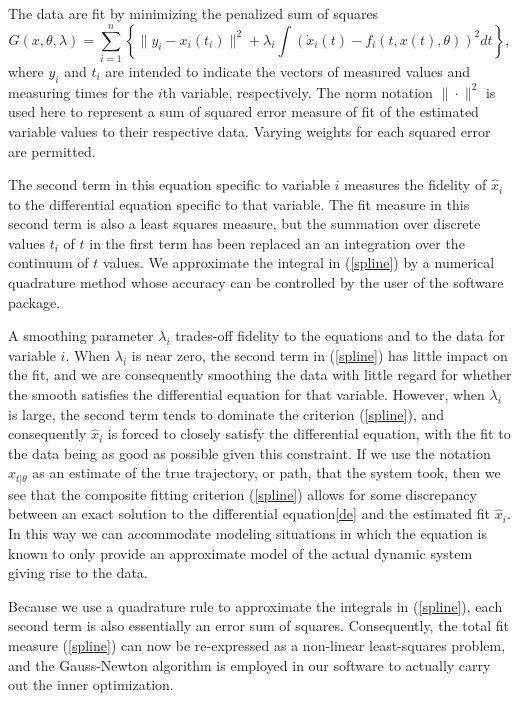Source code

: \documentclass{article}
\begin{document}
The data are fit by minimizing the penalized sum of squares
\begin{equation} \label{spline}
 G(x,\theta,\lambda) = \sum_{i=1}^n \left\{ \|y_i - x_i(t_i)\|^2 +
       \lambda_i \int \left( \dot{x}_i(t) - f_i(t,x(t),\theta) \right)^2 dt \right\},
\end{equation}
where $y_i$ and $t_i$ are intended to indicate the vectors of measured values and measuring times
for the $i$th variable, respectively. The norm notation $\| \cdot \|^2$ is used here to represent a
sum of squared error measure of fit of the estimated variable values to their respective data.
Varying weights for each squared error are permitted.

The second term in this equation specific to variable $i$ measures the fidelity of $\hat{x}_i$ to
the differential equation specific to that variable. The fit measure in this second term is also a
least squares measure, but the summation over discrete values $t_i$ of $t$ in the first term has
been replaced an an integration over the continuum of $t$ values. We approximate the integral in
(\ref{spline}) by a numerical quadrature method whose accuracy can be controlled by the user of the
software package.

A smoothing parameter $\lambda_i$ trades-off fidelity to the equations and to the data for variable
$i$. When $\lambda_i$ is near zero, the second term in (\ref{spline}) has little impact on the fit,
and we are consequently smoothing the data with little regard for whether the smooth satisfies the
differential equation for that variable.  However, when $\lambda_i$ is large, the second term tends
to dominate the criterion (\ref{spline}), and consequently $\hat{x}_i$ is forced to closely satisfy
the differential equation, with the fit to the data being as good as possible given this
constraint. If we use the notation $x_{t|\theta}$ as an estimate of the true trajectory, or path,
that the system took, then we see that the composite fitting criterion (\ref{spline}) allows for
some discrepancy between an exact solution to the differential equation\ref{de} and the estimated
fit $\hat{x}_i$. In this way we can accommodate modeling situations in which the equation is known
to only provide an approximate model of the actual dynamic system giving rise to the data.

Because we use a quadrature rule to approximate the integrals in (\ref{spline}), each second term
is also essentially an error sum of squares. Consequently, the total fit measure (\ref{spline}) can
now be re-expressed as a non-linear least-squares problem, and the Gauss-Newton algorithm is
employed in our software to actually carry out the inner optimization.
\end{document}
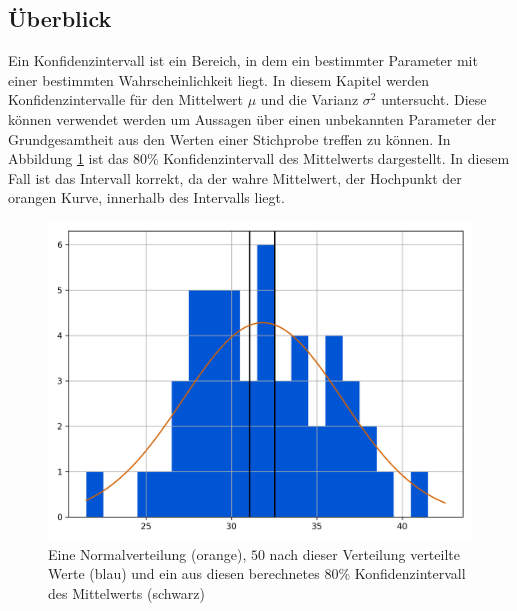 \documentclass[10pt,twocolumn]{scrartcl}
\begin{document}
	\subsection{Überblick}
	\label{chap_sim_results} %

	Ein Konfidenzintervall ist ein Bereich, in dem ein bestimmter Parameter mit einer bestimmten Wahrscheinlichkeit liegt. In diesem Kapitel werden Konfidenzintervalle für den Mittelwert $\mu$ und die Varianz $\sigma^2$ untersucht. Diese können verwendet werden um Aussagen über einen unbekannten Parameter der Grundgesamtheit aus den Werten einer Stichprobe treffen zu können. In Abbildung \ref{fig_mean_interval_hist} ist das $80\%$ Konfidenzintervall des Mittelwerts dargestellt. In diesem Fall ist das Intervall korrekt, da der wahre Mittelwert, der Hochpunkt der orangen Kurve, innerhalb des Intervalls liegt.
	\begin{figure}[h]%
		\centering
		\includegraphics[width=0.9\columnwidth]{images/histogram_50.png}
		\caption{Eine Normalverteilung (orange), $50$ nach dieser Verteilung verteilte Werte (blau) und ein aus diesen berechnetes $80\%$ Konfidenzintervall des Mittelwerts (schwarz)}
		\label{fig_mean_interval_hist}
	\end{figure}
\end{document}
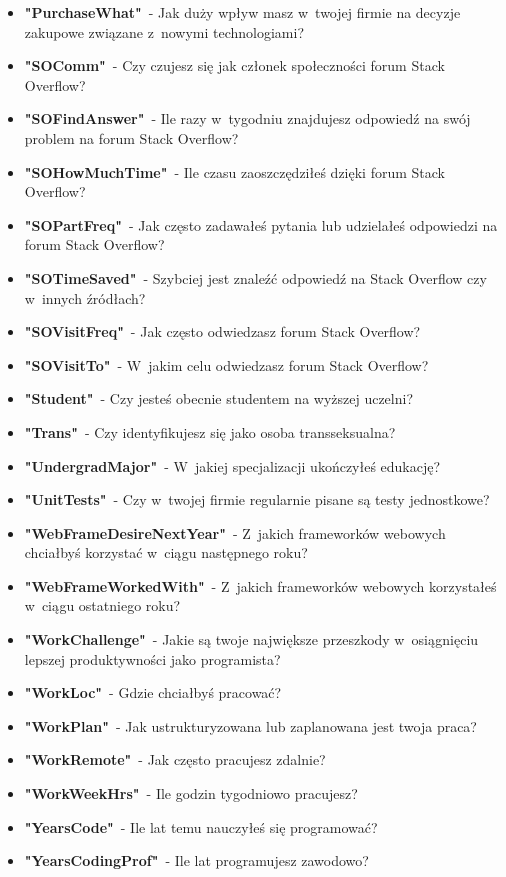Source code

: \begin{appendices}
\begin{itemize}
        \item \textbf{"PurchaseWhat"}~- Jak duży wpływ masz w~twojej firmie na decyzje zakupowe związane z~nowymi technologiami?
        \item \textbf{"SOComm"}~- Czy czujesz się jak członek społeczności forum Stack Overflow?
        \item \textbf{"SOFindAnswer"}~- Ile razy w~tygodniu znajdujesz odpowiedź na swój problem na forum Stack Overflow?
        \item \textbf{"SOHowMuchTime"}~- Ile czasu zaoszczędziłeś dzięki forum Stack Overflow?
        \item \textbf{"SOPartFreq"}~- Jak często zadawałeś pytania lub udzielałeś odpowiedzi na forum Stack Overflow?
        \item \textbf{"SOTimeSaved"}~- Szybciej jest znaleźć odpowiedź na Stack Overflow czy w~innych źródłach?
        \item \textbf{"SOVisitFreq"}~- Jak często odwiedzasz forum Stack Overflow?
        \item \textbf{"SOVisitTo"}~- W~jakim celu odwiedzasz forum Stack Overflow?
        \item \textbf{"Student"}~- Czy jesteś obecnie studentem na wyższej uczelni?
        \item \textbf{"Trans"}~- Czy identyfikujesz się jako osoba transseksualna?
        \item \textbf{"UndergradMajor"}~- W~jakiej specjalizacji ukończyłeś edukację?
        \item \textbf{"UnitTests"}~- Czy w~twojej firmie regularnie pisane są testy jednostkowe?
        \item \textbf{"WebFrameDesireNextYear"}~- Z~jakich frameworków webowych chciałbyś korzystać w~ciągu następnego roku?
        \item \textbf{"WebFrameWorkedWith"}~- Z~jakich frameworków webowych korzystałeś w~ciągu ostatniego roku?
        \item \textbf{"WorkChallenge"}~- Jakie są twoje największe przeszkody w~osiągnięciu lepszej produktywności jako programista?
        \item \textbf{"WorkLoc"}~- Gdzie chciałbyś pracować?
        \item \textbf{"WorkPlan"}~- Jak ustrukturyzowana lub zaplanowana jest twoja praca?
        \item \textbf{"WorkRemote"}~- Jak często pracujesz zdalnie?
        \item \textbf{"WorkWeekHrs"}~- Ile godzin tygodniowo pracujesz?
        \item \textbf{"YearsCode"}~- Ile lat temu nauczyłeś się programować?
        \item \textbf{"YearsCodingProf"}~- Ile lat programujesz zawodowo?
    \end{itemize}
\end{appendices}
\thispagestyle{normal}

::::

* _Task directions_:
Beginning with the line that contains "jest twoja praca?", restate word for word each line through the last one in the data, and write nothing more.

* _Completed exercise_:
        \item \textbf{"WorkPlan"}~- Jak ustrukturyzowana lub zaplanowana jest twoja praca?
        \item \textbf{"WorkRemote"}~- Jak często pracujesz zdalnie?
        \item \textbf{"WorkWeekHrs"}~- Ile godzin tygodniowo pracujesz?
        \item \textbf{"YearsCode"}~- Ile lat temu nauczyłeś się programować?
        \item \textbf{"YearsCodingProf"}~- Ile lat programujesz zawodowo?
    \end{itemize}
\end{appendices}
\thispagestyle{normal}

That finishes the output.